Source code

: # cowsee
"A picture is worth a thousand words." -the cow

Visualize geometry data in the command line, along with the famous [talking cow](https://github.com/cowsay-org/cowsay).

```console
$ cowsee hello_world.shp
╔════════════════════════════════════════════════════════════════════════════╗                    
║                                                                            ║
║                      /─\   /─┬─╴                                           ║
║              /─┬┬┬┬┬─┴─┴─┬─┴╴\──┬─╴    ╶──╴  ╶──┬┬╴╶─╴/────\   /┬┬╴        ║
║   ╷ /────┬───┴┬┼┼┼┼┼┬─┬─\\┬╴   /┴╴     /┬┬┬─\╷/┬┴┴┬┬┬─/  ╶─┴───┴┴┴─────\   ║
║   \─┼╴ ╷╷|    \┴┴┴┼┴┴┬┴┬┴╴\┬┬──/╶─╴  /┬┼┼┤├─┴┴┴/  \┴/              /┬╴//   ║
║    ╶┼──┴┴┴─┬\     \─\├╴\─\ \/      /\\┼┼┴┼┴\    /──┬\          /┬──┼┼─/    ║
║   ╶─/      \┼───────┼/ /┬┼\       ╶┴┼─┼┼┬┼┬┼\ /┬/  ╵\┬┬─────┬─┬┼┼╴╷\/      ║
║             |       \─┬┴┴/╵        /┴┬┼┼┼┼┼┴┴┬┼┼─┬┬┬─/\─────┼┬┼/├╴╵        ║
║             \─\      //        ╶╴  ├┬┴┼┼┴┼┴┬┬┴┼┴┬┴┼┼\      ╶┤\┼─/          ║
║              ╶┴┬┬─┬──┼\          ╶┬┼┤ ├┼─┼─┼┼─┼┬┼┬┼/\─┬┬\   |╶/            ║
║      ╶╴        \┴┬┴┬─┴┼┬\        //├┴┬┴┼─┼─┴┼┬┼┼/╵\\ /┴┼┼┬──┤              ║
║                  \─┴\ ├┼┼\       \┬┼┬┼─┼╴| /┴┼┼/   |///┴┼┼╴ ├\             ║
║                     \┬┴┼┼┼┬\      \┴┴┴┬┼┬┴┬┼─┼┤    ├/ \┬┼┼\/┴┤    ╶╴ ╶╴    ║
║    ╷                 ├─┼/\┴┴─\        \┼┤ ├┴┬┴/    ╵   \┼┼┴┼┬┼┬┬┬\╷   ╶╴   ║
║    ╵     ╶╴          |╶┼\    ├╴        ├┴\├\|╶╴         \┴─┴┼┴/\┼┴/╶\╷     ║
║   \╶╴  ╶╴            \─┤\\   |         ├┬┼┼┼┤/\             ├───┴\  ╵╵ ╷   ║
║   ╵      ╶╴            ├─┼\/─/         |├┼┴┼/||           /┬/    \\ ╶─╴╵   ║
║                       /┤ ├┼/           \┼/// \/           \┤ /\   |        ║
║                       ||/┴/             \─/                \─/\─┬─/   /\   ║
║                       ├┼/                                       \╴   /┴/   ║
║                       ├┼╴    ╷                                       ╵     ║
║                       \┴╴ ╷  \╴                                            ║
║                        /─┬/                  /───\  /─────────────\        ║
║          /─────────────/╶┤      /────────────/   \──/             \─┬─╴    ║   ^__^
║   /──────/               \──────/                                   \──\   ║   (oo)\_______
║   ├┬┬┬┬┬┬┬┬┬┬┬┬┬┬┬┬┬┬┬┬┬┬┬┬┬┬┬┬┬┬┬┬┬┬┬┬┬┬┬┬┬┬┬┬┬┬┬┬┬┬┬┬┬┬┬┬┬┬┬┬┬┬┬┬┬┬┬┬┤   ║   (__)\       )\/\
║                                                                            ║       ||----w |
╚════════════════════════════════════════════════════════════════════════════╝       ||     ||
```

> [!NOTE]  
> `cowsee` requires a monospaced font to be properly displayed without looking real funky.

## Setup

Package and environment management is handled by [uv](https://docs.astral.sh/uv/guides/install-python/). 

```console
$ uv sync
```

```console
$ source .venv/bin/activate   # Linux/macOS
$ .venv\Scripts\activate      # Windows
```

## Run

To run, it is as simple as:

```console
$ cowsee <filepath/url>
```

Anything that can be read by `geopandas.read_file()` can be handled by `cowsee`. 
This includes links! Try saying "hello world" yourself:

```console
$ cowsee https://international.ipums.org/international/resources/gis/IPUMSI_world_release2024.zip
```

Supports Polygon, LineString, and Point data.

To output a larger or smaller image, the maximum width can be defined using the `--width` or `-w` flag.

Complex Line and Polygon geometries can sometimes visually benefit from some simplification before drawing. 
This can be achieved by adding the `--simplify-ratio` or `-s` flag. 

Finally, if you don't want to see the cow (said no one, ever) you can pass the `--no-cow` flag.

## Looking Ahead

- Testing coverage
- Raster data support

» **Exercise requirements**: Check every line of the data above for the string "venv", and copy those that have it.

» **Output of the exercise**:
$ source .venv/bin/activate   # Linux/macOS
$ .venv\Scripts\activate      # Windows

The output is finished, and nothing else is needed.